What the task requires
Go through the material and copy each line that includes "with".

Data for this exercise
- - -
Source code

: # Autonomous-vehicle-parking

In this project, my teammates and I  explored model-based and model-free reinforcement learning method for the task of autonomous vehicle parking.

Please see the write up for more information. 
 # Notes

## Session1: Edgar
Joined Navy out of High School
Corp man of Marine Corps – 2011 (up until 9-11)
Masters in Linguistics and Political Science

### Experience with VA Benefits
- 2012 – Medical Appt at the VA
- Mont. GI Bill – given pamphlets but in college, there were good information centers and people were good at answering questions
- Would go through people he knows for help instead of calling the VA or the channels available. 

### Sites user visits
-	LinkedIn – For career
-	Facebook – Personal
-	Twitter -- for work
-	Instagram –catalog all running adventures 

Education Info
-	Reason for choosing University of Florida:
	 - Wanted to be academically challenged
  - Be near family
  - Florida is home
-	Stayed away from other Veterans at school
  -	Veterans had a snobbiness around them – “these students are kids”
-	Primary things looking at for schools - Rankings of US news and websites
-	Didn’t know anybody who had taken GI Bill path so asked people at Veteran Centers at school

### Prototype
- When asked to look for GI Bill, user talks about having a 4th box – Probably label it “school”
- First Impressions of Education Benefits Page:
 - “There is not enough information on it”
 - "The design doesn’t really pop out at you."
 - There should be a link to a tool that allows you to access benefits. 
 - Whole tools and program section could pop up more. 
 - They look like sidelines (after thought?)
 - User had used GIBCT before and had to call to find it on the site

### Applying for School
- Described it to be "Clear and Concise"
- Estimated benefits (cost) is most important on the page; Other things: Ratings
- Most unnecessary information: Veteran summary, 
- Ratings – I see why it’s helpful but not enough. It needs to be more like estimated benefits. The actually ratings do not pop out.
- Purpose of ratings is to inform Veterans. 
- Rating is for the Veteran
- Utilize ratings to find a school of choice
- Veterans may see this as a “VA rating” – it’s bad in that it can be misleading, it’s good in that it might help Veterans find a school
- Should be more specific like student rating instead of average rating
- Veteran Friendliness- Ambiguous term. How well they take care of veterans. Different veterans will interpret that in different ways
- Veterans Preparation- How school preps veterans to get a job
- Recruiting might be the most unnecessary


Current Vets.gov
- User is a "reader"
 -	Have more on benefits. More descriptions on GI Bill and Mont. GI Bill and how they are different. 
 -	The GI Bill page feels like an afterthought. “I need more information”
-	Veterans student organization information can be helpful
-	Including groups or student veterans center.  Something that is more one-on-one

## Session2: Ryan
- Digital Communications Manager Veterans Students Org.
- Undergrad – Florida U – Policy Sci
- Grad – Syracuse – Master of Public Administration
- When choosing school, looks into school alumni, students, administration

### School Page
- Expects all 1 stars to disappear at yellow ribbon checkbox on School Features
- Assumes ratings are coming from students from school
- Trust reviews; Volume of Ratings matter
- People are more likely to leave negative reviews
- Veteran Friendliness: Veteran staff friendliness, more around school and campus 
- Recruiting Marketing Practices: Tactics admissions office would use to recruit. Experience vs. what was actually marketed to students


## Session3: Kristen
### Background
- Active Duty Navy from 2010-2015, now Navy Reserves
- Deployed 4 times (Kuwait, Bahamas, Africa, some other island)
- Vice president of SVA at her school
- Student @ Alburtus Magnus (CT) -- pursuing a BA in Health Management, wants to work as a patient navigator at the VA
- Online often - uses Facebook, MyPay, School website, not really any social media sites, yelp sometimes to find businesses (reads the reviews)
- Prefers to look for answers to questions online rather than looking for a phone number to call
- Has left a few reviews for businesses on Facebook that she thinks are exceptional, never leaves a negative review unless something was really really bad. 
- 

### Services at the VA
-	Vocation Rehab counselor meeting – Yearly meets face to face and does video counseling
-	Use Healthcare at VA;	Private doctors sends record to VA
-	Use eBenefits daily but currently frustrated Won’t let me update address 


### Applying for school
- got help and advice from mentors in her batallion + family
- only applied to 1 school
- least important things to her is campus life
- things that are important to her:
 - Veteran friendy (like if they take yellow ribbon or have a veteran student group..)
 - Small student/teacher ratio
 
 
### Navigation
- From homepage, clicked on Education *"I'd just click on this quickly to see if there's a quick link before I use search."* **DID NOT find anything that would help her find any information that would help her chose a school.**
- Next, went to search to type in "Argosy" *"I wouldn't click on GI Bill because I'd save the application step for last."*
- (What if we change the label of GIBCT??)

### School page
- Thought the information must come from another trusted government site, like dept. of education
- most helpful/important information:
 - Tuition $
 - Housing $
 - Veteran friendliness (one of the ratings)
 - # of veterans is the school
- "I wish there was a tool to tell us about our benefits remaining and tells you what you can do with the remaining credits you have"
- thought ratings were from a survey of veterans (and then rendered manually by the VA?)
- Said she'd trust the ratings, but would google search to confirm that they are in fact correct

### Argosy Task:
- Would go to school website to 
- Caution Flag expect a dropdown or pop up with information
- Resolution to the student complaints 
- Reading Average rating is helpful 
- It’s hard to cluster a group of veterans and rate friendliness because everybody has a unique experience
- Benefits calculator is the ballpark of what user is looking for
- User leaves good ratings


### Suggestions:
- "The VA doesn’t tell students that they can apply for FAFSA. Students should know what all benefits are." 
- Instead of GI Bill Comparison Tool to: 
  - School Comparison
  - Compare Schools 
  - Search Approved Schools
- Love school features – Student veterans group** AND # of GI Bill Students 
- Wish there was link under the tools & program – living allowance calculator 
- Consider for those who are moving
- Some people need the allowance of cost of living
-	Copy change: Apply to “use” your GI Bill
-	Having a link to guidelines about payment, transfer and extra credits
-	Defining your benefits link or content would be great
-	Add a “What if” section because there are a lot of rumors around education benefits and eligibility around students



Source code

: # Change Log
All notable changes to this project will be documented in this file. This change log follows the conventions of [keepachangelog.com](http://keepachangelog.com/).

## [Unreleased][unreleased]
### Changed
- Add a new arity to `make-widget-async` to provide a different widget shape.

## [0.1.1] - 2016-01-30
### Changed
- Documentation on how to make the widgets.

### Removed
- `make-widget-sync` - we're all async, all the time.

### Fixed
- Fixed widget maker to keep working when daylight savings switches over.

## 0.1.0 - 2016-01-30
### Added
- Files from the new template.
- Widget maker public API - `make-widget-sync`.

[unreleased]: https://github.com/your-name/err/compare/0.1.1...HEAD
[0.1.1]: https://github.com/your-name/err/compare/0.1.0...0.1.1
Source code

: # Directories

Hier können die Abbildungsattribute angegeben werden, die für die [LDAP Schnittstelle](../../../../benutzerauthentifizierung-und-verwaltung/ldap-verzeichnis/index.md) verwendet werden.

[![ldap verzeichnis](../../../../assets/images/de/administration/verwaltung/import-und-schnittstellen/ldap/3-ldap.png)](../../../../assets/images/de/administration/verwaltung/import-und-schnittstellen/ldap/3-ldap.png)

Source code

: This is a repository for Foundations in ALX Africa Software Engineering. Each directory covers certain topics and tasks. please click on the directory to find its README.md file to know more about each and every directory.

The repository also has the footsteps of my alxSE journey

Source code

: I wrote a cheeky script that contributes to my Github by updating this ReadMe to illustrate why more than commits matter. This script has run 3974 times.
- - -
Output for this task
### Experience with VA Benefits
- "I wish there was a tool to tell us about our benefits remaining and tells you what you can do with the remaining credits you have"
- Caution Flag expect a dropdown or pop up with information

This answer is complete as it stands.